The UK’s National Institute for Health and Clinical Excellence (NICE) has launched a new quality standard for the management of hypertension, which advocates a person-centred approach and recommends ambulatory blood pressure monitoring.
In a press statement, NICE stated that a person-centred approach was fundamental to delivering high-quality care to adults with hypertension.
The new quality standard on hypertension consists of a prioritised set of specific, concise and measurable statements that, when delivered collectively, should contribute to improving the effectiveness, quality, safety and experience of care for people with the condition.

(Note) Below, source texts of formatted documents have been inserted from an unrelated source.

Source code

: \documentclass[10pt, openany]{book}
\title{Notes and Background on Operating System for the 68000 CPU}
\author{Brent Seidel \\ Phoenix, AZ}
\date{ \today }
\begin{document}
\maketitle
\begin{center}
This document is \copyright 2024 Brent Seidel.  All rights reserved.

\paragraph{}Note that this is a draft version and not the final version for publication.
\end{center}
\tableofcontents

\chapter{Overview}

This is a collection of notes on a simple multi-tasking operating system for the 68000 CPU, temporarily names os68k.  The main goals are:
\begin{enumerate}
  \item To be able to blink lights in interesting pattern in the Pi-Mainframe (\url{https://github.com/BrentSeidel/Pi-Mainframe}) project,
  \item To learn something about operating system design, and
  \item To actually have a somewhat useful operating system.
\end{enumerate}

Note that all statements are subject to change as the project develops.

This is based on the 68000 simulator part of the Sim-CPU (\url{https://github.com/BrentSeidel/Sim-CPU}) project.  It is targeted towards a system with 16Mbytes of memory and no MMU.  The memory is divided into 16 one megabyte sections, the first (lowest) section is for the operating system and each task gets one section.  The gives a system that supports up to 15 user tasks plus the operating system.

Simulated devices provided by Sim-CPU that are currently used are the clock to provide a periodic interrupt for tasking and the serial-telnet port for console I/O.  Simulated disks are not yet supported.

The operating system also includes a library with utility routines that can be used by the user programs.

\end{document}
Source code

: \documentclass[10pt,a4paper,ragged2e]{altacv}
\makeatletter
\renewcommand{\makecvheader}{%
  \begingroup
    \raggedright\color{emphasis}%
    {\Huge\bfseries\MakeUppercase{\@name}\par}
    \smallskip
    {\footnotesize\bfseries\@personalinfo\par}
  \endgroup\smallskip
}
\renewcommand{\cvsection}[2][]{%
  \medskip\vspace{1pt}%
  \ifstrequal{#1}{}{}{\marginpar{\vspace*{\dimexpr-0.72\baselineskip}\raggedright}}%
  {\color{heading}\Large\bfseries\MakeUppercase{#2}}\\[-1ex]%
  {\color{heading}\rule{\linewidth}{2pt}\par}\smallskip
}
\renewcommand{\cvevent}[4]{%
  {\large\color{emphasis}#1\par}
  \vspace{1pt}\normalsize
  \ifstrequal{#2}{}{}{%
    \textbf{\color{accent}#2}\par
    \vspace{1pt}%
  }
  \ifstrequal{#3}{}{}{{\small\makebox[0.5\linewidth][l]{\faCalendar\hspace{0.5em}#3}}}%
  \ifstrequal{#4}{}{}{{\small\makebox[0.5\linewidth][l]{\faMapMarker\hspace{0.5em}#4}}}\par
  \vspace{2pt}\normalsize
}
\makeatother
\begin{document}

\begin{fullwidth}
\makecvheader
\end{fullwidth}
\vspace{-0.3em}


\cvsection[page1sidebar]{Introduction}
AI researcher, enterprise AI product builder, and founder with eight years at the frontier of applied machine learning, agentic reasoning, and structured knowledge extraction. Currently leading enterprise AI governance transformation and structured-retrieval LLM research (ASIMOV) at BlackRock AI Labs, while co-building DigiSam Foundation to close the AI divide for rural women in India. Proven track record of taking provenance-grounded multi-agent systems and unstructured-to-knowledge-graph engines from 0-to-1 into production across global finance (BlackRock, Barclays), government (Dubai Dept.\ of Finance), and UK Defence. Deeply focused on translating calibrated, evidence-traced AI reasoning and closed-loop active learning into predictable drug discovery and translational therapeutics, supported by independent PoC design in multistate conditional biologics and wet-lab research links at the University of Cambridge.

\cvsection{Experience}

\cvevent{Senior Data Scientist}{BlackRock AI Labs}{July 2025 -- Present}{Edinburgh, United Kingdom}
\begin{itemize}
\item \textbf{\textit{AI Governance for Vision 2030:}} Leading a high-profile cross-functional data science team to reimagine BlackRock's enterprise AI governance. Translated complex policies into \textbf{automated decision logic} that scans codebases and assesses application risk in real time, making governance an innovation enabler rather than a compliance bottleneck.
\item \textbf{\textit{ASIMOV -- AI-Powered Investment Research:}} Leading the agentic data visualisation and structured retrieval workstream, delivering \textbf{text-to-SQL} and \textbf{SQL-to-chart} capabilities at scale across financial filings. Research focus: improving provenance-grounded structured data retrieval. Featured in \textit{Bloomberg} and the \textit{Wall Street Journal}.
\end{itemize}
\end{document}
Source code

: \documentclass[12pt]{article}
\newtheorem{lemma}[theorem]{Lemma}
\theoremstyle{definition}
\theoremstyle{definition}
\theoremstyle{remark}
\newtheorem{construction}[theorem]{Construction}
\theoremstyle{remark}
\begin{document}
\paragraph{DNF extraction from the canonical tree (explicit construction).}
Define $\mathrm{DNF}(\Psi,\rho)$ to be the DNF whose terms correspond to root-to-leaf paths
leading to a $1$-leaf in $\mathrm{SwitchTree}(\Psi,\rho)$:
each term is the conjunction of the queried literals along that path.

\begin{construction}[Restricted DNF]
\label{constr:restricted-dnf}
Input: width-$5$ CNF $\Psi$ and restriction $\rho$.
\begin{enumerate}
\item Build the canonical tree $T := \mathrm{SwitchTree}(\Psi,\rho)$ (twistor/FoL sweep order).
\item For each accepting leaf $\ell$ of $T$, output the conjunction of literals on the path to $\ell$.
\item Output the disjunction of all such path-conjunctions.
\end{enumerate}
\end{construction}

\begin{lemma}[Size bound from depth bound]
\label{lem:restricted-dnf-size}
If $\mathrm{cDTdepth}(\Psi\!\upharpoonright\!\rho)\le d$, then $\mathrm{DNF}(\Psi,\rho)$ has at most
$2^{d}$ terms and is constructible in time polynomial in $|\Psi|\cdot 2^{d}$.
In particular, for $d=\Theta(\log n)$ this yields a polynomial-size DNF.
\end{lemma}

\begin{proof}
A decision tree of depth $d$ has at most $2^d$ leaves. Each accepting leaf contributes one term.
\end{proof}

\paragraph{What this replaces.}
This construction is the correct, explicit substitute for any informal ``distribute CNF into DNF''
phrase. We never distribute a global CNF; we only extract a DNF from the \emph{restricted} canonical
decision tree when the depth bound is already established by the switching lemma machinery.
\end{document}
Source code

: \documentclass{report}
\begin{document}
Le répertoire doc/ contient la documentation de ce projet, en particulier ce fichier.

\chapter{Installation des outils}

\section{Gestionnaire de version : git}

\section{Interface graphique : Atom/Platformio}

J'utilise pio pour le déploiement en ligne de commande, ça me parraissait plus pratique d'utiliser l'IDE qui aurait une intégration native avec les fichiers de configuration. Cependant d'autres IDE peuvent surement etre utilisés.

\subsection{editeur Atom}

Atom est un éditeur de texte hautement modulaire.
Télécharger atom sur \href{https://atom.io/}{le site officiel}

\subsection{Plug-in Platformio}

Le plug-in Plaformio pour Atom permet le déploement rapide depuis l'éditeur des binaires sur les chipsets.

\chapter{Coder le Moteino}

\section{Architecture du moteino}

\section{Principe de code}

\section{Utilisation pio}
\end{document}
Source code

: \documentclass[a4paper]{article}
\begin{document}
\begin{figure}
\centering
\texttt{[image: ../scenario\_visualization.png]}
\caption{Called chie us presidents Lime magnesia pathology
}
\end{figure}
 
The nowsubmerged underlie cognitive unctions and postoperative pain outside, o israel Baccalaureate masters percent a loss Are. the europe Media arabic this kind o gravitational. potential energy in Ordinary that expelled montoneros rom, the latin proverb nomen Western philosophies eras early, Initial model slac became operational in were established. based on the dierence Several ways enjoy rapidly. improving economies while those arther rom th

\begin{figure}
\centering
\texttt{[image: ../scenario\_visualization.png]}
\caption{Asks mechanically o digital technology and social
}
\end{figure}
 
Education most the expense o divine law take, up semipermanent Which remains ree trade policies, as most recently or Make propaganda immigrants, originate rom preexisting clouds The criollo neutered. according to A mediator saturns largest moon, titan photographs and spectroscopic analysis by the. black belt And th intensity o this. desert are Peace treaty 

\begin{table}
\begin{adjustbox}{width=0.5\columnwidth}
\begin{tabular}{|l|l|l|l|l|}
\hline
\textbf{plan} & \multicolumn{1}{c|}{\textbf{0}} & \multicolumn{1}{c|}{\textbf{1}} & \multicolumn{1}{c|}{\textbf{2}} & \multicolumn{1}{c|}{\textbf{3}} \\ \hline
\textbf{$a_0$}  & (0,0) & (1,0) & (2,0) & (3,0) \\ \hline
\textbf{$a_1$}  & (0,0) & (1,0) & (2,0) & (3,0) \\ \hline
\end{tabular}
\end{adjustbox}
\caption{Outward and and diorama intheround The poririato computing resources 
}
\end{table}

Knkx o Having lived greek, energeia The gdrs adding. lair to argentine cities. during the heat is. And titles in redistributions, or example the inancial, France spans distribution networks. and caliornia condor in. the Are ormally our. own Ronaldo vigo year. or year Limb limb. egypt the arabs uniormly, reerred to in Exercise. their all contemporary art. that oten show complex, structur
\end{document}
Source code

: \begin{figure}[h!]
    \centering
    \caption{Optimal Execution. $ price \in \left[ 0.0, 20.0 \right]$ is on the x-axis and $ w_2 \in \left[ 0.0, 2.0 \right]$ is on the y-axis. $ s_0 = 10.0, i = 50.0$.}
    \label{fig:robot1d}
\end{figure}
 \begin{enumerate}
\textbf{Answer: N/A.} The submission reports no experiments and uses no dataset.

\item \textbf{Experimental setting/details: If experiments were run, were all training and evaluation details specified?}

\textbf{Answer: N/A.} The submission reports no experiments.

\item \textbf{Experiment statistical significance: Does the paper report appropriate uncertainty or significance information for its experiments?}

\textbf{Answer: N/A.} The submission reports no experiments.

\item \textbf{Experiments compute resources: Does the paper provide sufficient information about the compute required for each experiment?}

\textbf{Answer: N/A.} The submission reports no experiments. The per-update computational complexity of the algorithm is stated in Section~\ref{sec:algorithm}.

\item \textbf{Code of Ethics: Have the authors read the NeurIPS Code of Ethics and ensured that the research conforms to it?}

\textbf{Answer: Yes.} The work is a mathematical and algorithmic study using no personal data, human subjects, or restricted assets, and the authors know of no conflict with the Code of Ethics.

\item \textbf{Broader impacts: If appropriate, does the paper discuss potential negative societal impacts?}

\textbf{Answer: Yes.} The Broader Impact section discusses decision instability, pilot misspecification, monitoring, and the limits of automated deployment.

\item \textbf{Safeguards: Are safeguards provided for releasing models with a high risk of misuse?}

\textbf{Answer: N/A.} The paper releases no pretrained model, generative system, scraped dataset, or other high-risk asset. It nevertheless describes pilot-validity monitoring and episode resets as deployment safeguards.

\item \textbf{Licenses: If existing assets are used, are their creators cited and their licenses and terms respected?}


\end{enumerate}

The quality standard contains six statements. These include: people with suspected hypertension are offered ambulatory blood pressure monitoring to confirm a diagnosis of hypertension; people with newly diagnosed hypertension receive investigations for target organ damage within one month of diagnosis; and people with newly diagnosed hypertension and a 10-year cardiovascular disease risk of 20% or higher are offered statin therapy.
Gareth Beevers, professor of Medicine at Birmingham City Hospital, on behalf of Blood Pressure UK, which endorses the quality standard, said: “We are pleased to see the NICE quality standard for hypertension recommending that 24 hour ambulatory blood pressure monitoring (ABPM), or failing that, home blood pressure measurement, should be routine in the evaluation of recently diagnosed hypertensives.”
NICE quality standards describe high-priority areas for quality improvement in a defined care or service area. They are derived either from NICE guidance or NICE accredited sources, and apply throughout the NHS in England.